Originally we had intended to buy the old house in the centre of the village, the one with the slate roof and flint stone walls on the corner of the village square overlooking the village duck pond, but we were gazumped. Quite unbecoming for a staid little English village I thought. Anyway, we were not prepared to play that game, and that is how we landed up here in the gate house of the old manor.
It has a story you know, the manor. Apparently, the first owner an Archibald Friedricksen was murdered. No, I don’t believe he was the first owner either, but that’s the story. They say his ghost can be seen wandering the grounds on moonless nights. Again I find it hard to believe you can see very much at all on a moonless night, but that’s what they say.
Anyway, we don’t live in the manor and in fact it’s has been deserted these last five years. No-one is willing to take on the repairs.

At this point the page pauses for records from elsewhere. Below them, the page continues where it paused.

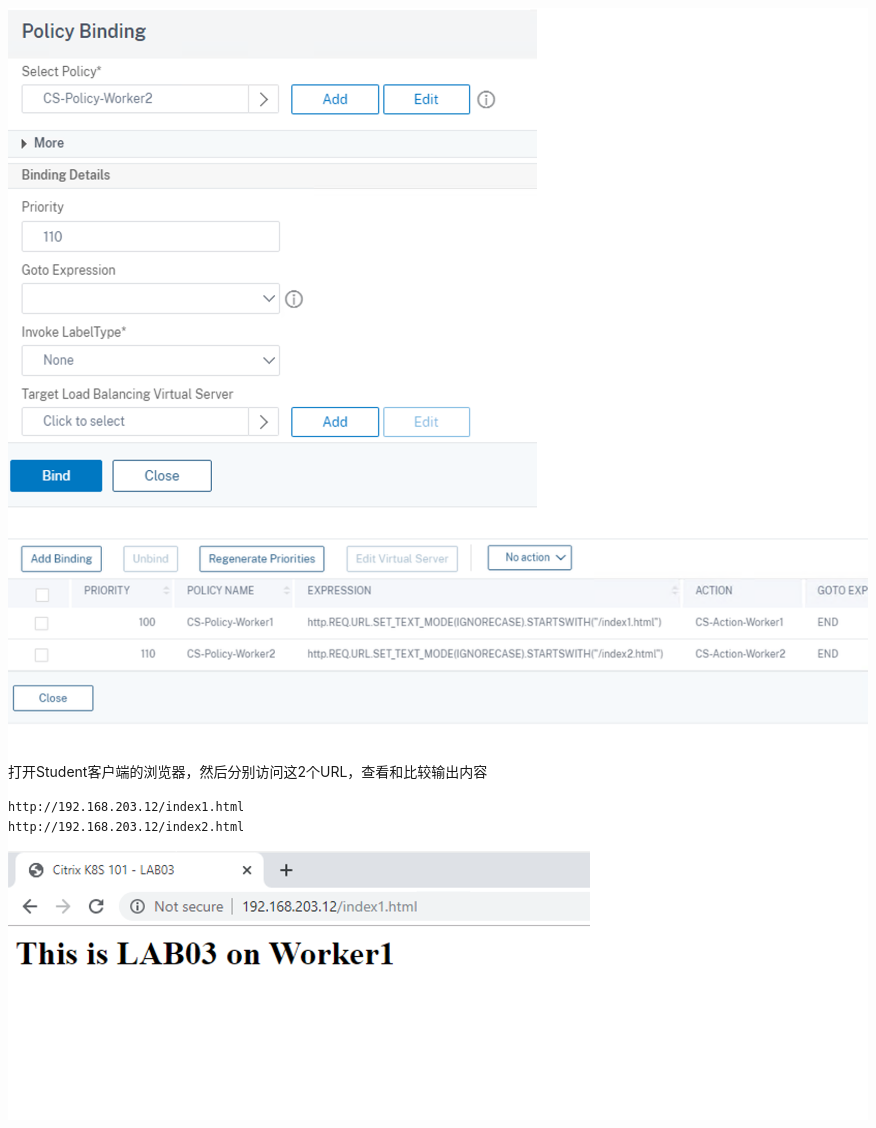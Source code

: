 ![](./images/101-lab03-k8s-unified-ingress-35.png)

![](./images/101-lab03-k8s-unified-ingress-36.png)

打开Student客户端的浏览器，然后分别访问这2个URL，查看和比较输出内容

```
http://192.168.203.12/index1.html
http://192.168.203.12/index2.html
```

![](./images/101-lab03-k8s-unified-ingress-37.png)
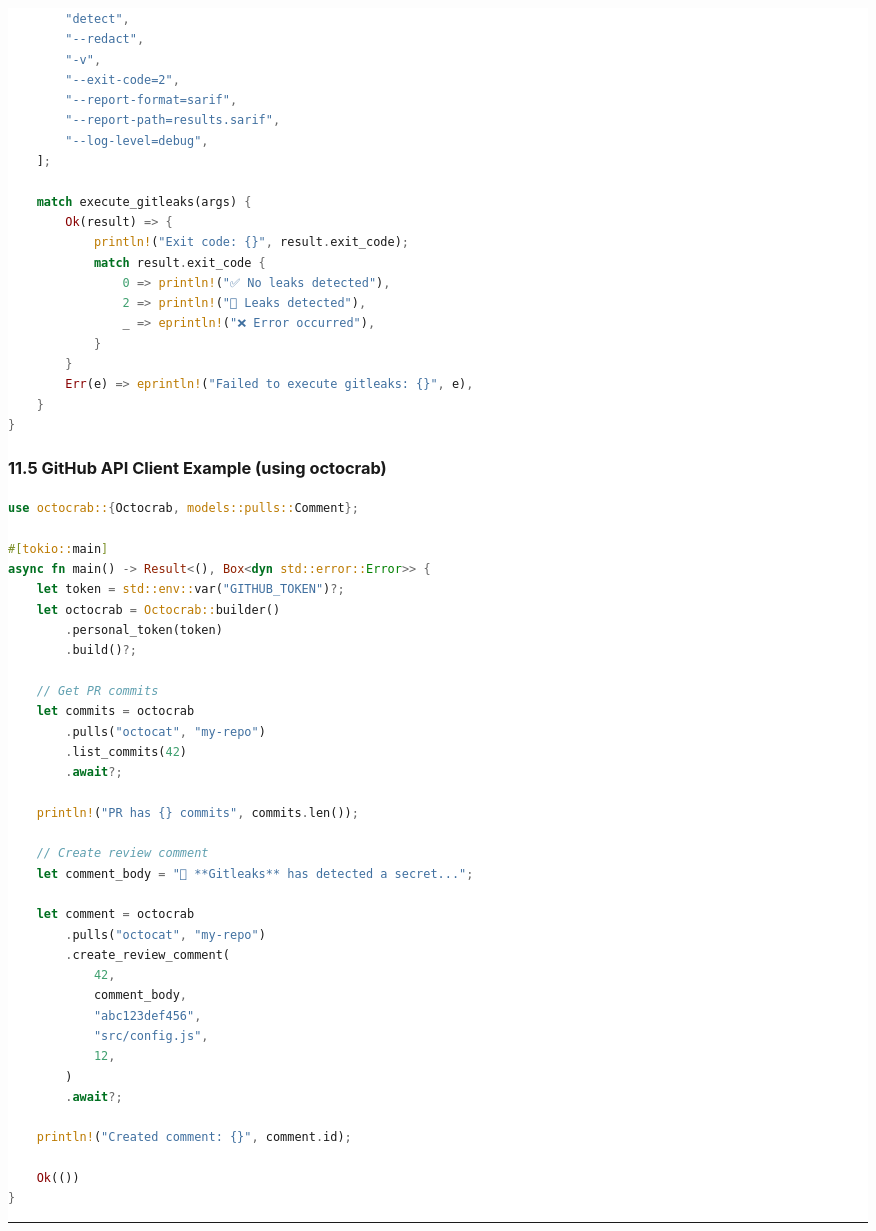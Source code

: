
 ```rust
        "detect",
        "--redact",
        "-v",
        "--exit-code=2",
        "--report-format=sarif",
        "--report-path=results.sarif",
        "--log-level=debug",
    ];

    match execute_gitleaks(args) {
        Ok(result) => {
            println!("Exit code: {}", result.exit_code);
            match result.exit_code {
                0 => println!("✅ No leaks detected"),
                2 => println!("🛑 Leaks detected"),
                _ => eprintln!("❌ Error occurred"),
            }
        }
        Err(e) => eprintln!("Failed to execute gitleaks: {}", e),
    }
}
```

### 11.5 GitHub API Client Example (using octocrab)

```rust
use octocrab::{Octocrab, models::pulls::Comment};

#[tokio::main]
async fn main() -> Result<(), Box<dyn std::error::Error>> {
    let token = std::env::var("GITHUB_TOKEN")?;
    let octocrab = Octocrab::builder()
        .personal_token(token)
        .build()?;

    // Get PR commits
    let commits = octocrab
        .pulls("octocat", "my-repo")
        .list_commits(42)
        .await?;

    println!("PR has {} commits", commits.len());

    // Create review comment
    let comment_body = "🛑 **Gitleaks** has detected a secret...";

    let comment = octocrab
        .pulls("octocat", "my-repo")
        .create_review_comment(
            42,
            comment_body,
            "abc123def456",
            "src/config.js",
            12,
        )
        .await?;

    println!("Created comment: {}", comment.id);

    Ok(())
}
```

---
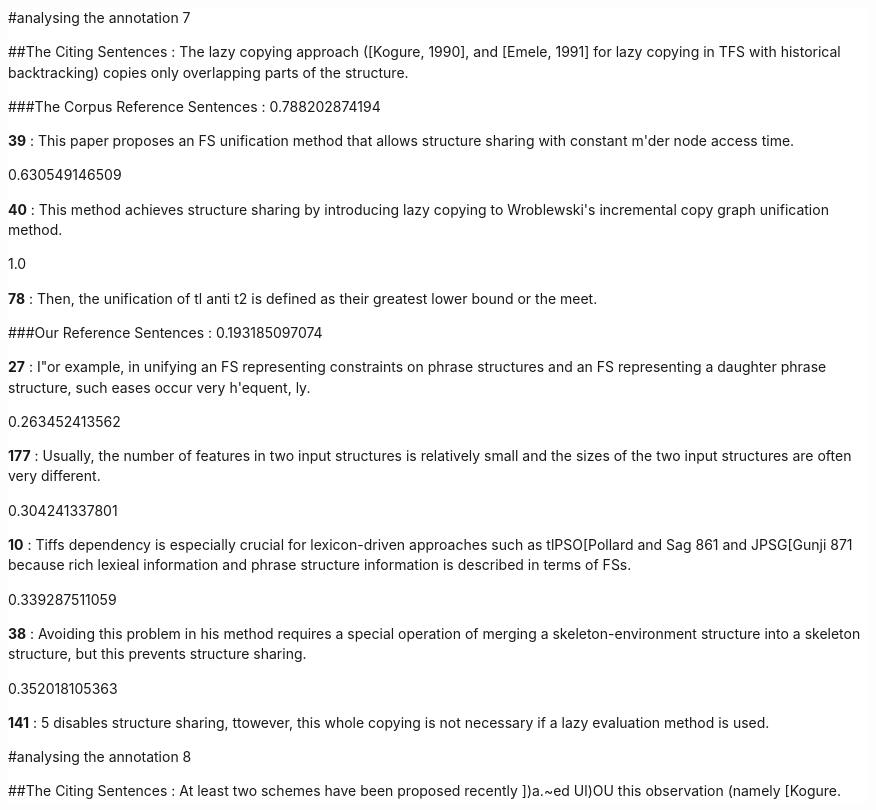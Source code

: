

#analysing the annotation 7

##The Citing Sentences :
The lazy copying approach ([Kogure, 1990], and [Emele, 1991] for lazy copying in TFS with historical backtracking) copies only overlapping parts of the structure.

###The Corpus Reference Sentences :
0.788202874194


**39** : This paper proposes an FS unification method that allows structure sharing with constant m'der node access time.

0.630549146509


**40** : This method achieves structure sharing by introducing lazy copying to Wroblewski's incremental copy graph unification method.

1.0


**78** : Then, the unification of tl anti t2 is defined as their greatest lower bound or the meet.


###Our Reference Sentences :
0.193185097074

**27** : I"or example, in unifying an FS representing constraints on phrase structures and an FS representing a daughter phrase structure, such eases occur very h'equent, ly.


0.263452413562

**177** : Usually, the number of features in two input structures is relatively small and the sizes of the two input structures are often very different.


0.304241337801

**10** : Tiffs dependency is especially crucial for lexicon-driven approaches such as tlPSO[Pollard and Sag 861 and JPSG[Gunji 871 because rich lexieal information and phrase structure information is described in terms of FSs.


0.339287511059

**38** : Avoiding this problem in his method requires a special operation of merging a skeleton-environment structure into a skeleton structure, but this prevents structure sharing.


0.352018105363

**141** : 5 disables structure sharing, ttowever, this whole copying is not necessary if a lazy evaluation method is used.



#analysing the annotation 8

##The Citing Sentences :
At least two schemes have been proposed recently ])a.~ed Ul)OU this observation (namely [Kogure.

But you know, despite all these stories, which I still do not believe, there definitely was something odd here. This section of our back garden was a place where no animals, not a frog, nor a bird nor a worm would go. A place where plants don’t grow.
It’s not that it lacks water or sunlight or nutrients or anything. We tilled it and added fertilizer but still there was nothing, not even weeds.
When I discussed it with my neighbour, Jack, he said “Well, you are new to these parts but I am sure you have all the standard stories like the one about the Friedriksen ghost, but” he said lowering his voice, “there is also a story that no-one talks about. One where the whole village was involved. I’ll tell you about it, because you really ought to know, but if anyone asks, it was not me that told you. Now, about ten years ago, in fact almost ten years to the day, Dan, the local publican, down there at the “Mean and Skinflint” (A welcoming name for a pub I always thought) came to a sticky end, and I mean that literally.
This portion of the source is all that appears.